ERNŐ DOHNÁNYI (1877 - 1960)
Ernő Dohnányi was born in Poszony (now Bratislava) in 1877 and opted for further musical study in Budapest rather than, more conventionally, in Vienna, setting an example that was followed by his younger contemporary Bartók.
He played a leading part in forming the musical culture of Hungary, although there were difficulties with the regime that replaced the first republican government of the country. In spite of his overt opposition to the association of Hungary with National Socialist Germany, he found it necessary to spend his final years in America, dying in New York in 1960. As a composer Dohnányi was versatile, continuing existing traditions of music, while as a pianist he enjoyed international fame.
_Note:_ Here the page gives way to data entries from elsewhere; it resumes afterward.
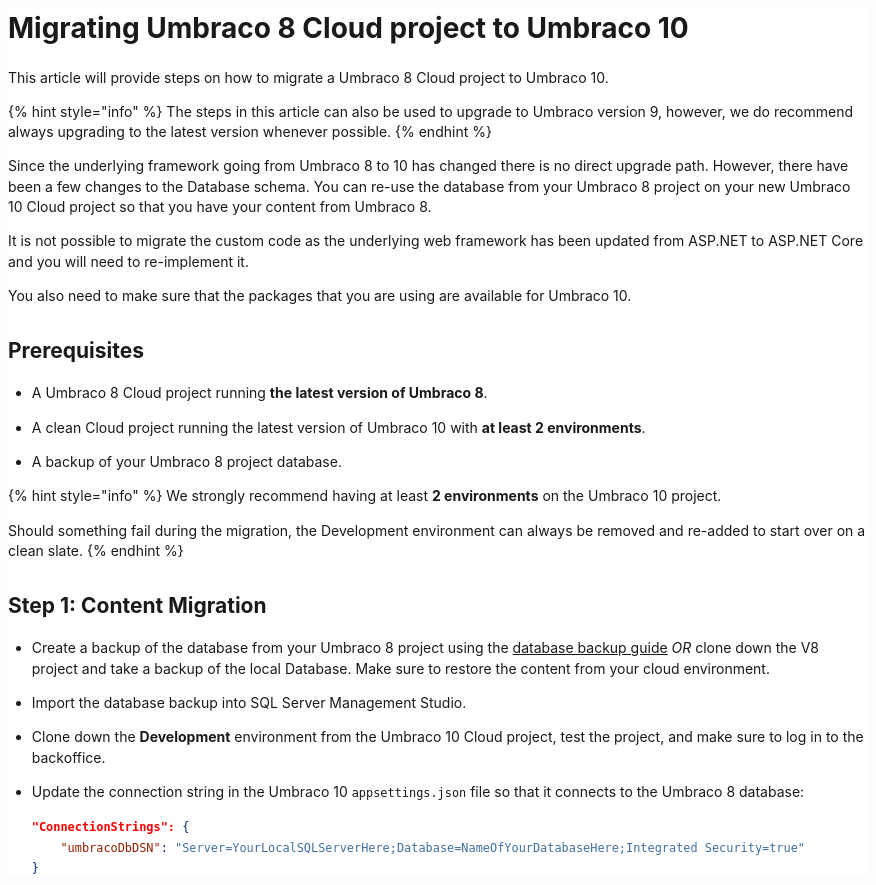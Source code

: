 # Migrating Umbraco 8 Cloud project to Umbraco 10

This article will provide steps on how to migrate a Umbraco 8 Cloud project to Umbraco 10.

{% hint style="info" %}
The steps in this article can also be used to upgrade to Umbraco version 9, however, we do recommend always upgrading to the latest version whenever possible.
{% endhint %}

Since the underlying framework going from Umbraco 8 to 10 has changed there is no direct upgrade path. However, there have been a few changes to the Database schema. You can re-use the database from your Umbraco 8 project on your new Umbraco 10 Cloud project so that you have your content from Umbraco 8.

It is not possible to migrate the custom code as the underlying web framework has been updated from ASP.NET to ASP.NET Core and you will need to re-implement it.

You also need to make sure that the packages that you are using are available for Umbraco 10.





## Prerequisites

* A Umbraco 8 Cloud project running **the latest version of Umbraco 8**.

* A clean Cloud project running the latest version of Umbraco 10 with **at least 2 environments**.

* A backup of your Umbraco 8 project database.

{% hint style="info" %}
We strongly recommend having at least **2 environments** on the Umbraco 10 project.

Should something fail during the migration, the Development environment can always be removed and re-added to start over on a clean slate.
{% endhint %}

## Step 1: Content Migration

* Create a backup of the database from your Umbraco 8 project using the [database backup guide](../databases/README.md) *OR* clone down the V8 project and take a backup of the local Database. Make sure to restore the content from your cloud environment.

* Import the database backup into SQL Server Management Studio.

* Clone down the **Development** environment from the Umbraco 10 Cloud project, test the project, and make sure to log in to the backoffice.

* Update the connection string in the Umbraco 10 `appsettings.json` file so that it connects to the Umbraco 8 database:

    ```json
    "ConnectionStrings": {
        "umbracoDbDSN": "Server=YourLocalSQLServerHere;Database=NameOfYourDatabaseHere;Integrated Security=true"
    }
    ```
Although there is much in the music of Dohnányi to give pleasure, he is probably still best known abroad for his Variations on a Nursery Theme for piano and orchestra. His Konzertstück for cello and orchestra is a full-scale concerto for the instrument, for which he also wrote a sonata and a cello-and-piano arrangement of Ruralia Hungarica.
Dohnányi left three strings quartets and two piano quintets, in addition to versions of Ruralia Hungarica for violin and piano.
Dohnányi was one of the most distinguished pianists of his time. He made a significant contribution to late-Romantic piano repertoire in a variety of pieces, particularly in the six Concert Études of 1916.